两个人下了土丘,沿着一条被枯草覆盖的小路往南走。小路很窄,只容一人通过,两边的枯草比人还高,草茎干透了风一吹就折断,咔嚓咔嚓的,像有人在掰干树枝。露水挂在草叶上,亮晶晶的像一颗颗细小的珍珠。陆悬鱼的裤腿很快就湿了,从膝盖湿到脚踝,贴在腿上凉飕飕的。他没有在意,只顾着往前走。
走了大约一炷香的功夫,前面出现了一个村庄。
村子不大,稀稀拉拉地散落着几十户人家,房子是土坯的,墙上有裂缝,裂缝里塞着稻草。屋顶是茅草铺的,颜色发黑已经腐烂了大半,有的屋顶上长出了野草,草已经枯了,灰黄色的耷拉着脑袋。村口有一棵老槐树,树干粗得两个人才能合抱,树皮沟壑纵横,像一张老人的脸。树枝上挂着几串干枯的豆荚,风一吹哗啦哗啦响,像在摇铃铛。
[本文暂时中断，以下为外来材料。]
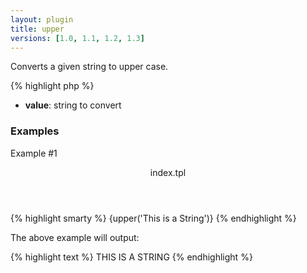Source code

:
 ```yaml
---
layout: plugin
title: upper
versions: [1.0, 1.1, 1.2, 1.3]
---
```


Converts a given string to upper case.
<div class="code-box">
{% highlight php %}
<?php
upper(string $value)
{% endhighlight %}
</div>

* **value**: string to convert

### Examples
Example #1
<div class="code-box">
<header>index.tpl</header>
{% highlight smarty %}
{upper('This is a String')}
{% endhighlight %}
</div>

The above example will output:
<div class="code-box">
{% highlight text %}
THIS IS A STRING
{% endhighlight %}
</div>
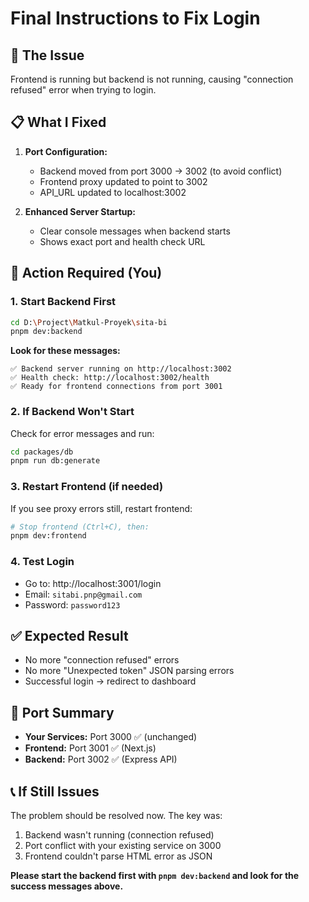 # Final Instructions to Fix Login

## 🎯 **The Issue**
Frontend is running but backend is not running, causing "connection refused" error when trying to login.

## 📋 **What I Fixed**
1. **Port Configuration:**
   - Backend moved from port 3000 → 3002 (to avoid conflict)
   - Frontend proxy updated to point to 3002
   - API_URL updated to localhost:3002

2. **Enhanced Server Startup:**
   - Clear console messages when backend starts
   - Shows exact port and health check URL

## 🚀 **Action Required (You)**

### 1. **Start Backend First**
```bash
cd D:\Project\Matkul-Proyek\sita-bi
pnpm dev:backend
```

**Look for these messages:**
```
✅ Backend server running on http://localhost:3002
✅ Health check: http://localhost:3002/health
✅ Ready for frontend connections from port 3001
```

### 2. **If Backend Won't Start**
Check for error messages and run:
```bash
cd packages/db
pnpm run db:generate
```

### 3. **Restart Frontend (if needed)**
If you see proxy errors still, restart frontend:
```bash
# Stop frontend (Ctrl+C), then:
pnpm dev:frontend
```

### 4. **Test Login**
- Go to: http://localhost:3001/login
- Email: `sitabi.pnp@gmail.com`
- Password: `password123`

## ✅ **Expected Result**
- No more "connection refused" errors
- No more "Unexpected token" JSON parsing errors  
- Successful login → redirect to dashboard

## 🔧 **Port Summary**
- **Your Services:** Port 3000 ✅ (unchanged)
- **Frontend:** Port 3001 ✅ (Next.js)
- **Backend:** Port 3002 ✅ (Express API)

## 📞 **If Still Issues**
The problem should be resolved now. The key was:
1. Backend wasn't running (connection refused)
2. Port conflict with your existing service on 3000
3. Frontend couldn't parse HTML error as JSON

**Please start the backend first with `pnpm dev:backend` and look for the success messages above.**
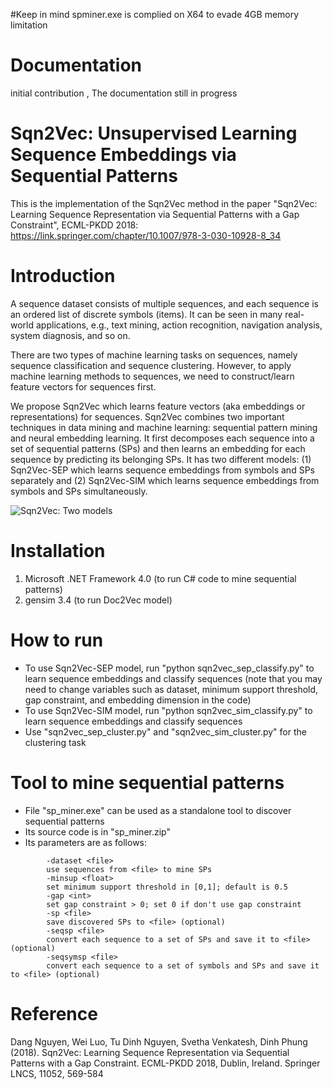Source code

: #Keep in mind
spminer.exe is complied on X64 to evade 4GB memory limitation
# Documentation

initial contribution , The documentation still in progress

# Sqn2Vec: Unsupervised Learning Sequence Embeddings via Sequential Patterns
This is the implementation of the Sqn2Vec method in the paper "Sqn2Vec: Learning Sequence Representation via Sequential Patterns with a Gap Constraint", ECML-PKDD 2018: https://link.springer.com/chapter/10.1007/978-3-030-10928-8_34

# Introduction
A sequence dataset consists of multiple sequences, and each sequence is an ordered list of discrete symbols (items). It can be seen in many real-world applications, e.g., text mining, action recognition, navigation analysis, system diagnosis, and so on.

There are two types of machine learning tasks on sequences, namely sequence classification and sequence clustering. However, to apply machine learning methods to sequences, we need to construct/learn feature vectors for sequences first.

We propose Sqn2Vec which learns feature vectors (aka embeddings or representations) for sequences. Sqn2Vec combines two important techniques in data mining and machine learning: sequential pattern mining and neural embedding learning. It first decomposes each sequence into a set of sequential patterns (SPs) and then learns an embedding for each sequence by predicting its belonging SPs. It has two different models: (1) Sqn2Vec-SEP which learns sequence embeddings from symbols and SPs separately and (2) Sqn2Vec-SIM which learns sequence embeddings from symbols and SPs simultaneously.

![Sqn2Vec: Two models](https://github.com/nphdang/Sqn2Vec/blob/master/two_models.jpg)

# Installation
1. Microsoft .NET Framework 4.0 (to run C# code to mine sequential patterns)
2. gensim 3.4 (to run Doc2Vec model) 

# How to run
- To use Sqn2Vec-SEP model, run "python sqn2vec_sep_classify.py" to learn sequence embeddings and classify sequences (note that you may need to change variables such as dataset, minimum support threshold, gap constraint, and embedding dimension in the code)
- To use Sqn2Vec-SIM model, run "python sqn2vec_sim_classify.py" to learn sequence embeddings and classify sequences
- Use "sqn2vec_sep_cluster.py" and "sqn2vec_sim_cluster.py" for the clustering task

# Tool to mine sequential patterns
- File "sp_miner.exe" can be used as a standalone tool to discover sequential patterns
- Its source code is in "sp_miner.zip"
- Its parameters are as follows:
```
        -dataset <file>
        use sequences from <file> to mine SPs        
        -minsup <float>
        set minimum support threshold in [0,1]; default is 0.5
        -gap <int>
        set gap constraint > 0; set 0 if don't use gap constraint
        -sp <file>
        save discovered SPs to <file> (optional)
        -seqsp <file>
        convert each sequence to a set of SPs and save it to <file> (optional)
        -seqsymsp <file>
        convert each sequence to a set of symbols and SPs and save it to <file> (optional)
```
# Reference
Dang Nguyen, Wei Luo, Tu Dinh Nguyen, Svetha Venkatesh, Dinh Phung (2018). Sqn2Vec: Learning Sequence Representation via Sequential Patterns with a Gap Constraint. ECML-PKDD 2018, Dublin, Ireland. Springer LNCS, 11052, 569-584
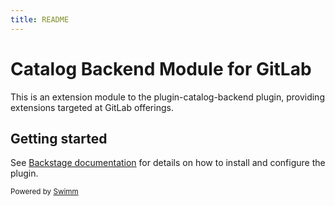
 ```yaml
---
title: README
---
```

# Catalog Backend Module for GitLab

This is an extension module to the plugin-catalog-backend plugin, providing extensions targeted at GitLab offerings.

## Getting started

See [Backstage documentation](https://backstage.io/docs/integrations/gitlab/discovery) for details on how to install and configure the plugin.

<SwmMeta version="3.0.0"><sup>Powered by [Swimm](https://app.swimm.io/)</sup></SwmMeta>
村口蹲着一个老汉,穿着一件灰黑色的棉袄,棉袄上打了十几个补丁,补丁摞补丁,针脚歪歪扭扭。他的头发全白了,稀稀疏疏地贴在头皮上,露出了红红的头皮。他的脸上全是皱纹,像刀刻的,眼眶深陷,眼珠浑浊,他的手里拿着一根旱烟袋,烟袋杆是竹子的,磨得光滑发亮,烟袋锅是铜的,黄澄澄的在晨光下闪着光。他吸了一口烟,烟雾从嘴里喷出来,在晨风中飘散,像一缕缕细细的白丝。他看见陆悬鱼和崔钰走过来,眯着眼睛打量了他们一番,没有站起来,也没有打招呼,只是继续抽烟。
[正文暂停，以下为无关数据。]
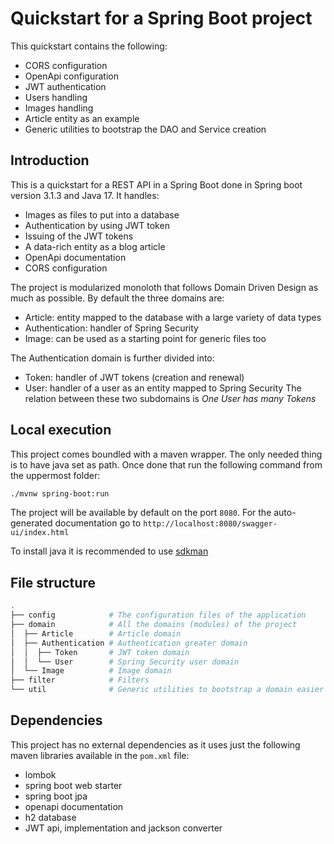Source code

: # Quickstart for a Spring Boot project

This quickstart contains the following:
- CORS configuration
- OpenApi configuration
- JWT authentication
- Users handling
- Images handling
- Article entity as an example
- Generic utilities to bootstrap the DAO and Service creation

## Introduction

This is a quickstart for a REST API in a Spring Boot done in Spring boot version 3.1.3 and Java 17. It handles:
- Images as files to put into a database
- Authentication by using JWT token
- Issuing of the JWT tokens
- A data-rich entity as a blog article
- OpenApi documentation
- CORS configuration

The project is modularized monoloth that follows Domain Driven Design as much as possible. By default the three domains are:
- Article: entity mapped to the database with a large variety of data types
- Authentication: handler of Spring Security
- Image: can be used as a starting point for generic files too

The Authentication domain is further divided into:
- Token: handler of JWT tokens (creation and renewal)
- User: handler of a user as an entity mapped to Spring Security
The relation between these two subdomains is _One User has many Tokens_

## Local execution

This project comes boundled with a maven wrapper. The only needed thing is to have java set as path. Once done that run the following command from the uppermost folder:
```bash
./mvnw spring-boot:run
```
The project will be available by default on the port `8080`.
For the auto-generated documentation go to `http://localhost:8080/swagger-ui/index.html`

To install java it is recommended to use [sdkman](https://sdkman.io/)


## File structure

```bash
.
├── config            # The configuration files of the application
├── domain            # All the domains (modules) of the project
│  ├── Article        # Article domain
│  ├── Authentication # Authentication greater domain
│  │  ├── Token       # JWT token domain
│  │  └── User        # Spring Security user domain
│  └── Image          # Image domain
├── filter            # Filters
└── util              # Generic utilities to bootstrap a domain easier
```

## Dependencies

This project has no external dependencies as it uses just the following maven libraries available in the `pom.xml` file:
- lombok
- spring boot web starter
- spring boot jpa
- openapi documentation
- h2 database
- JWT api, implementation and jackson converter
陆悬鱼走到老汉面前,蹲下来跟他平视。他的手从袖子里摸出几枚铜钱,放在手心里递到老汉面前。
“老人家,跟您打听个事。”
老汉看了一眼铜钱,又看了一眼陆悬鱼,没有接。他又吸了一口烟,烟雾从鼻子里喷出来,呛得他咳嗽了两声。
“你是从外地来的吧?”
陆悬鱼点了点头。“从邺城来的。”
老汉又咳嗽了两声,用袖子擦了擦嘴角。他把旱烟袋在鞋底上磕了磕,磕掉了烟灰塞进腰间的布带里。然后他伸出手,接过了那几枚铜钱,在手心里掂了掂塞进袖子里。
“问啥?”
“那边的古战场,您知道多少?”
老汉的脸色哗的一下就变了,像有人在他脸上泼了一盆水。他的眼睛瞪大了一些,瞳孔缩了一下,嘴唇哆嗦了几下,白沫从嘴角溢出来,他用袖子擦了擦。他的身体往后缩了缩靠在槐树上,像是被什么东西推了一把。
“你问那个地方做啥?”
“想去看看。”
“看不得。”老汉摇头,摇得很用力,像是在甩掉什么东西,“那个地方去不得。去了就回不来了。”
陆悬鱼没有追问,只是等着。老汉沉默了一会儿,可能是觉得这个人不像坏人,也可能是太久没有人跟他说话了,憋了一肚子的话想说。他开口了,声音压得很低,像是怕被什么东西听见。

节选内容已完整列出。